Every step is a roadblock, whether it’s not having enough money, time, resources, or not having the right team. The first few projects are ALWAYS a struggle. But the thing I learned is that your passion and obsession will always trump any excuse you may have for not doing what you’re supposed to. If you really love movies, and you see yourself as a filmmaker then that’s what you’ll be. The only real road-block is the one you have inside your own head. If you can tackle that, the rest becomes much easier.
When you are planning a shoot, take us through your process that you like to follow.
I visualize a lot, I plan meticulously and listen to music, that always helps. I also tend to trust the people I work with. My team is pretty familiar with my quirks and by this point they know how to anticipate my needs. My job is to just plan ahead as much as I can and then articulate my vision to the people around me – explaining what you want is 80% of the battle, and I use a lot of visual aids to keep things clear, since my brain can be a little too cluttered.
How do you decide what camera, lens and lighting package you will shoot on and do you have a favorite?
That really depends on the project. Every project needs a different set of tools. I’m really in love with the Blackmagic Ursa 4.6K and the Blackmagic Pocket 4K cameras, they’re amazing, and I’ve shot the last 4 projects using those cameras. I also have an obsession with vintage lenses, I shoot on Zeiss most of the time, but when I can – I go vintage.

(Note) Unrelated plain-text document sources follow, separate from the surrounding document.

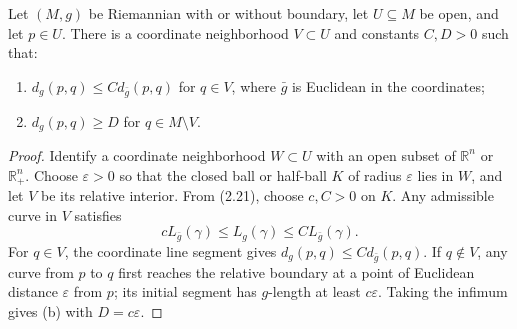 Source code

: \begin{lemma}\label{lem:distance-comparison-neighborhood}





Let $(M,g)$ be Riemannian with or without boundary, let $U\subseteq M$ be open, and let $p\in U$. There is a coordinate neighborhood $V\subset U$ and constants $C,D>0$ such that:
\begin{enumerate}
\item[(a)] $d_g(p,q)\le C d_{\bar g}(p,q)$ for $q\in V$, where $\bar g$ is Euclidean in the coordinates;
\item[(b)] $d_g(p,q)\ge D$ for $q\in M\setminus V$.
\end{enumerate}
\begin{proof}


\sketch Identify a coordinate neighborhood $W\subset U$ with an open subset of $\mathbb R^n$ or $\mathbb R^n_+$. Choose $\varepsilon>0$ so that the closed ball or half-ball $K$ of radius $\varepsilon$ lies in $W$, and let $V$ be its relative interior. From (2.21), choose $c,C>0$ on $K$. Any admissible curve in $V$ satisfies
\[
cL_{\bar g}(\gamma)\le L_g(\gamma)\le CL_{\bar g}(\gamma).\tag{2.22}
\]
For $q\in V$, the coordinate line segment gives $d_g(p,q)\le C d_{\bar g}(p,q)$. If $q\notin V$, any curve from $p$ to $q$ first reaches the relative boundary at a point of Euclidean distance $\varepsilon$ from $p$; its initial segment has $g$-length at least $c\varepsilon$. Taking the infimum gives (b) with $D=c\varepsilon$.
\end{proof}
\end{lemma}


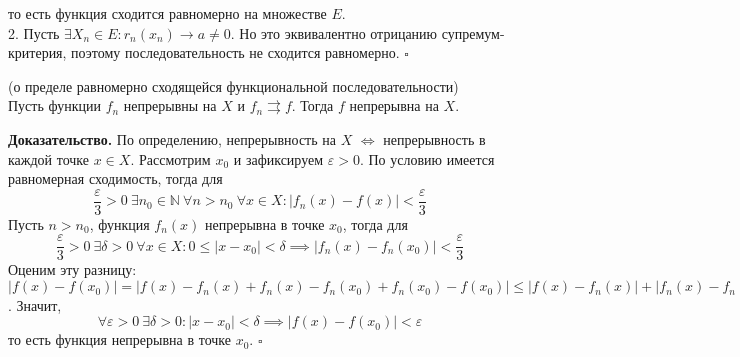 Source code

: то есть функция сходится равномерно на множестве $E$.\\
2. Пусть $\exists X_n\in E:r_n(x_n)\to a\ne 0$. Но это эквивалентно 
отрицанию супремум-критерия, поэтому последовательность не сходится 
равномерно. $\square$ 
\begin{theor}
    (о пределе равномерно сходящейся функциональной последовательности)\\
    Пусть функции $f_n$ непрерывны на  $X$ и  $f_n\rightrightarrows f$.
    Тогда $f$ непрерывна на  $X$. 
\end{theor}
\textbf{Доказательство.} По определению, непрерывность на $X$  
$\Leftrightarrow$ непрерывность в каждой точке $x\in X$. Рассмотрим
 $x_0$ и зафиксируем  $\varepsilon>0$. По условию имеется равномерная 
 сходимость, тогда для 
$$\frac{\varepsilon}{3}>0~\exists n_0\in \mathbb{N}~\forall n>n_0~
\forall x\in X:|f_n(x)-f(x)|<\frac{\varepsilon}{3}$$ 
Пусть $n>n_0$, функция  $f_n(x)$ непрерывна в точке  $x_0$, тогда для
$$\frac{\varepsilon}{3}>0~\exists \delta>0~\forall x\in X:0\leqslant 
|x-x_0|<\delta\implies|f_n(x)-f_n(x_0)|<\frac{\varepsilon}{3}$$
Оценим эту разницу: $|f(x)-f(x_0)|=|f(x)-f_n(x)+f_n(x)-f_n(x_0)+f_n(x_0)-
f(x_0)|\leqslant|f(x)-f_n(x)|+|f_n(x)-f_n(x_0)|+|f_n(x_0)-f(x_0)|<
\frac{\varepsilon}{3}+\frac{\varepsilon}{3}+\frac{\varepsilon}{3}$.
Значит, $$\forall \varepsilon>0~\exists \delta>0:|x-x_0|<\delta\implies
|f(x)-f(x_0)|<\varepsilon$$
то есть функция непрерывна в точке $x_0$. $\square$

Your new book is a must read for any filmmaker, director or DOP that wants to learn the ins and outs of life on set and its full of very useful information but let’s go back in time. Can you give us 3 pieces of advice that you would give yourself at the beginning of your career?
01 – Trust yourself more.
When you make a movie, the people you surround yourself with are always more than happy to share their thoughts and opinions on what it is you do and how it is you go about doing it. If its people you like and admire you’ll be tempted to go against your own gut feeling and make decisions that are based on popular opinion. That’s NOT a good idea. I’m very aware of myself when I’m on set. I hire amazing people and I listen to what they have to say, but when I think I’m right – I go for it, regardless of what everyone else has to say.
02 – Treat your crew well
Moral on set is something that people don’t think about too much until they hit day 17 and the atmosphere turns toxic. I learned firsthand how important it is to keep a chill set, play music, have fun, buy some afternoon treats for the crew, look after my actors, keep lots of GOOD FOOD on set, and wear a smile even when things get tense.
03 – Be a Business-Man
Show business is a business, a movie is a product, and like any other product it needs to be released strategically, it needs a marketing strategy and when it finally hits theaters it needs to be profitable. Trusting in my entrepreneurial spirit was the best decision I made since I started making movies. And if I can go back I’d tell myself to keep that spirit in mind when the product is being planned in pre-production, when it’s being made, and when it’s finally being released. Being able to switch from artist to business-person was the only reason I got this far.